Write the records below out again exactly as given, with no images.

* _Dataset records_
#####

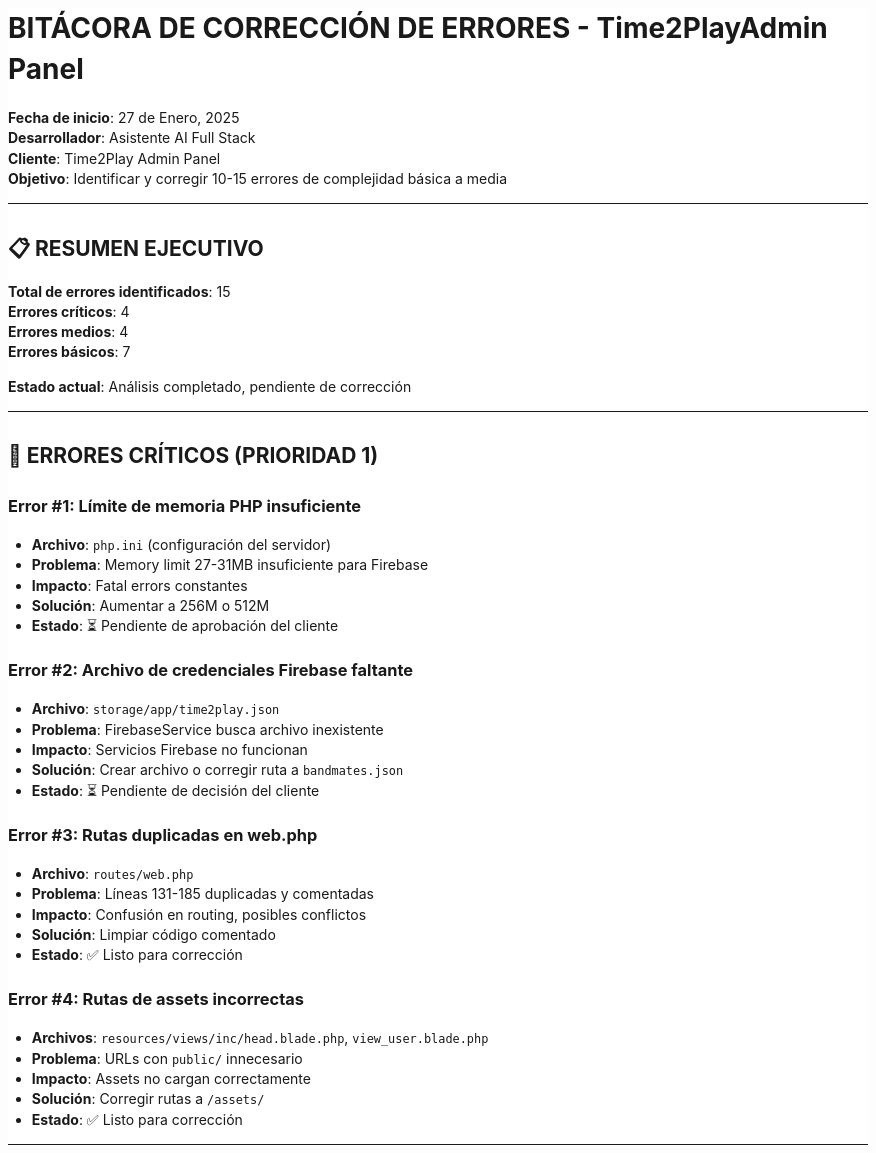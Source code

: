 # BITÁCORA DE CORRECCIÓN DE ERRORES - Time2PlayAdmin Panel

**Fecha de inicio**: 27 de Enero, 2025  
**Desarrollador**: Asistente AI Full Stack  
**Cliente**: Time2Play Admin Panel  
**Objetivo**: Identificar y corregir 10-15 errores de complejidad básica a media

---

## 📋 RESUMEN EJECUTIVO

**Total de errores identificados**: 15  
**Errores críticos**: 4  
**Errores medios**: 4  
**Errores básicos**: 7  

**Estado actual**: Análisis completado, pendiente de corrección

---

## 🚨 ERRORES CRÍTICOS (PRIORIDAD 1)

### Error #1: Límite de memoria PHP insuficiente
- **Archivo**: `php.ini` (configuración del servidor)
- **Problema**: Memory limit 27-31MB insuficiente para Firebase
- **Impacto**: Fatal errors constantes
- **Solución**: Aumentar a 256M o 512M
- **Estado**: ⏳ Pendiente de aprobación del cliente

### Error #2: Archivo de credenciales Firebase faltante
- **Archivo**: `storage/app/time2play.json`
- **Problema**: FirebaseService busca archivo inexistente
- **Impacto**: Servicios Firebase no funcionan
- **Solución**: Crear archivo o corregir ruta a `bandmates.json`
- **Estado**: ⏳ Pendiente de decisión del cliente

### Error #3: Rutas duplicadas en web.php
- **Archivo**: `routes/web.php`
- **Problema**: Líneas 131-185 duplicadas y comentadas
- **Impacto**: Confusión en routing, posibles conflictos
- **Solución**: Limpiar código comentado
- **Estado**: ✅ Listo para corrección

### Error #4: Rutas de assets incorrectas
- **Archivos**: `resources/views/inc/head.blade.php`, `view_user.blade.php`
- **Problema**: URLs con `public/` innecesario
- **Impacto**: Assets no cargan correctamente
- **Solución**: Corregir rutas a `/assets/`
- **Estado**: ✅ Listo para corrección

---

#####

* _Task response_
Source code

: # BITÁCORA DE CORRECCIÓN DE ERRORES - Time2PlayAdmin Panel

**Fecha de inicio**: 27 de Enero, 2025  
**Desarrollador**: Asistente AI Full Stack  
**Cliente**: Time2Play Admin Panel  
**Objetivo**: Identificar y corregir 10-15 errores de complejidad básica a media

---

## 📋 RESUMEN EJECUTIVO

**Total de errores identificados**: 15  
**Errores críticos**: 4  
**Errores medios**: 4  
**Errores básicos**: 7  

**Estado actual**: Análisis completado, pendiente de corrección

---

## 🚨 ERRORES CRÍTICOS (PRIORIDAD 1)

### Error #1: Límite de memoria PHP insuficiente
- **Archivo**: `php.ini` (configuración del servidor)
- **Problema**: Memory limit 27-31MB insuficiente para Firebase
- **Impacto**: Fatal errors constantes
- **Solución**: Aumentar a 256M o 512M
- **Estado**: ⏳ Pendiente de aprobación del cliente

### Error #2: Archivo de credenciales Firebase faltante
- **Archivo**: `storage/app/time2play.json`
- **Problema**: FirebaseService busca archivo inexistente
- **Impacto**: Servicios Firebase no funcionan
- **Solución**: Crear archivo o corregir ruta a `bandmates.json`
- **Estado**: ⏳ Pendiente de decisión del cliente

### Error #3: Rutas duplicadas en web.php
- **Archivo**: `routes/web.php`
- **Problema**: Líneas 131-185 duplicadas y comentadas
- **Impacto**: Confusión en routing, posibles conflictos
- **Solución**: Limpiar código comentado
- **Estado**: ✅ Listo para corrección

### Error #4: Rutas de assets incorrectas
- **Archivos**: `resources/views/inc/head.blade.php`, `view_user.blade.php`
- **Problema**: URLs con `public/` innecesario
- **Impacto**: Assets no cargan correctamente
- **Solución**: Corregir rutas a `/assets/`
- **Estado**: ✅ Listo para corrección

---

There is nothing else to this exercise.